Directions for this task -> Using the records below, write out the line with "除了上述提到的技术层面的操作之外，还有一些生活中的小细节也需要引起注意：" and each line after it through the final one, exactly, and only those.

(Data extracts begins)

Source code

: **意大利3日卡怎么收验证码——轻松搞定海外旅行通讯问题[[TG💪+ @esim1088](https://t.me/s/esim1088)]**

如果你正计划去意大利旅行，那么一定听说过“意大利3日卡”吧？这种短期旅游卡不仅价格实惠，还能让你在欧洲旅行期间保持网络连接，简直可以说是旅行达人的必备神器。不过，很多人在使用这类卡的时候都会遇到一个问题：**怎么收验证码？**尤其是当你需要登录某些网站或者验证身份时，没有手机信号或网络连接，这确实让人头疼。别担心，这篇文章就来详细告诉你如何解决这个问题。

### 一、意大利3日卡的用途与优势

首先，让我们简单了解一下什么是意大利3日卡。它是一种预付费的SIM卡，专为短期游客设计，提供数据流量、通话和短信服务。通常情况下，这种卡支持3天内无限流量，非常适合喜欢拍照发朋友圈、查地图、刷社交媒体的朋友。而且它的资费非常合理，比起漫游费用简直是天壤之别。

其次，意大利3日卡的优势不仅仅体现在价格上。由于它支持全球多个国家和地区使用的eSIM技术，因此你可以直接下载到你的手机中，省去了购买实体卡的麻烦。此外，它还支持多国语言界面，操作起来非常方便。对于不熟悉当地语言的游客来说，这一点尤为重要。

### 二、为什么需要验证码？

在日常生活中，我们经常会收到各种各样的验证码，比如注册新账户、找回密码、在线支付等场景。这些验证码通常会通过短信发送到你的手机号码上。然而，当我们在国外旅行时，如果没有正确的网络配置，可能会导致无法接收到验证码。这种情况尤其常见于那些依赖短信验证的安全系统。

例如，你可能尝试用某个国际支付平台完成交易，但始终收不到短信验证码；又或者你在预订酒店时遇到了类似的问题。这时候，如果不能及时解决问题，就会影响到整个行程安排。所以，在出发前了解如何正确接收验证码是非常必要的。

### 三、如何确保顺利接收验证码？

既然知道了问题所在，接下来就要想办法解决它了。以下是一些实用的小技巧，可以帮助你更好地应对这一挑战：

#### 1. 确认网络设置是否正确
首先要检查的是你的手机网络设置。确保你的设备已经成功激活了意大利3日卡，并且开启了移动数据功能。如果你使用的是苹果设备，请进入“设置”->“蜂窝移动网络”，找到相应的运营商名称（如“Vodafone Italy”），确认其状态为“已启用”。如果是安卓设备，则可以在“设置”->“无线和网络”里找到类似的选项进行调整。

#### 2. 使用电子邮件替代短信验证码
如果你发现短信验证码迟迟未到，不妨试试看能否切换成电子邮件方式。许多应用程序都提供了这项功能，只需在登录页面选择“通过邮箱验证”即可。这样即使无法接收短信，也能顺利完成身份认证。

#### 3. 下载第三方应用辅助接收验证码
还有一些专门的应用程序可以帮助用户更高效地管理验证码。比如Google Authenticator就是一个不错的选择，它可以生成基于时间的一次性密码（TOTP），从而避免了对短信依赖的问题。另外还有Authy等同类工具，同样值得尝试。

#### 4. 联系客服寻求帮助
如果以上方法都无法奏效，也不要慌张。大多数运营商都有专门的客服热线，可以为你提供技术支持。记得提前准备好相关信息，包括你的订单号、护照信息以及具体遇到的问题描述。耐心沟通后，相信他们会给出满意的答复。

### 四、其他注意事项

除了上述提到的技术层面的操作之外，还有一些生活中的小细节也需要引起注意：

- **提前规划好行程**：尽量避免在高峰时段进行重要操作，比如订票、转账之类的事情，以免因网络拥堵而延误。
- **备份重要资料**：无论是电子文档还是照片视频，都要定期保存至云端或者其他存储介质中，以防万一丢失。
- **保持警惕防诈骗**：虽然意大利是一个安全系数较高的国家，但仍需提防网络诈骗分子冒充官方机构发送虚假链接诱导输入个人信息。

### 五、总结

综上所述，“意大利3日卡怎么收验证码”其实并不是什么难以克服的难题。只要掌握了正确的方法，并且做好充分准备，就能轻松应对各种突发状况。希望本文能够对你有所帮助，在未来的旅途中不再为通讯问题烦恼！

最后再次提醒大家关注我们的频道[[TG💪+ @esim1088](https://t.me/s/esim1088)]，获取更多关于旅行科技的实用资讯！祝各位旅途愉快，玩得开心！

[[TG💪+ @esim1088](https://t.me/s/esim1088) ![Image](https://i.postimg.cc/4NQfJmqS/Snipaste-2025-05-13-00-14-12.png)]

(Data extracts ends)

Worked solution ->
除了上述提到的技术层面的操作之外，还有一些生活中的小细节也需要引起注意：

- **提前规划好行程**：尽量避免在高峰时段进行重要操作，比如订票、转账之类的事情，以免因网络拥堵而延误。
- **备份重要资料**：无论是电子文档还是照片视频，都要定期保存至云端或者其他存储介质中，以防万一丢失。
- **保持警惕防诈骗**：虽然意大利是一个安全系数较高的国家，但仍需提防网络诈骗分子冒充官方机构发送虚假链接诱导输入个人信息。

### 五、总结

综上所述，“意大利3日卡怎么收验证码”其实并不是什么难以克服的难题。只要掌握了正确的方法，并且做好充分准备，就能轻松应对各种突发状况。希望本文能够对你有所帮助，在未来的旅途中不再为通讯问题烦恼！

最后再次提醒大家关注我们的频道[[TG💪+ @esim1088](https://t.me/s/esim1088)]，获取更多关于旅行科技的实用资讯！祝各位旅途愉快，玩得开心！

[[TG💪+ @esim1088](https://t.me/s/esim1088) ![Image](https://i.postimg.cc/4NQfJmqS/Snipaste-2025-05-13-00-14-12.png)]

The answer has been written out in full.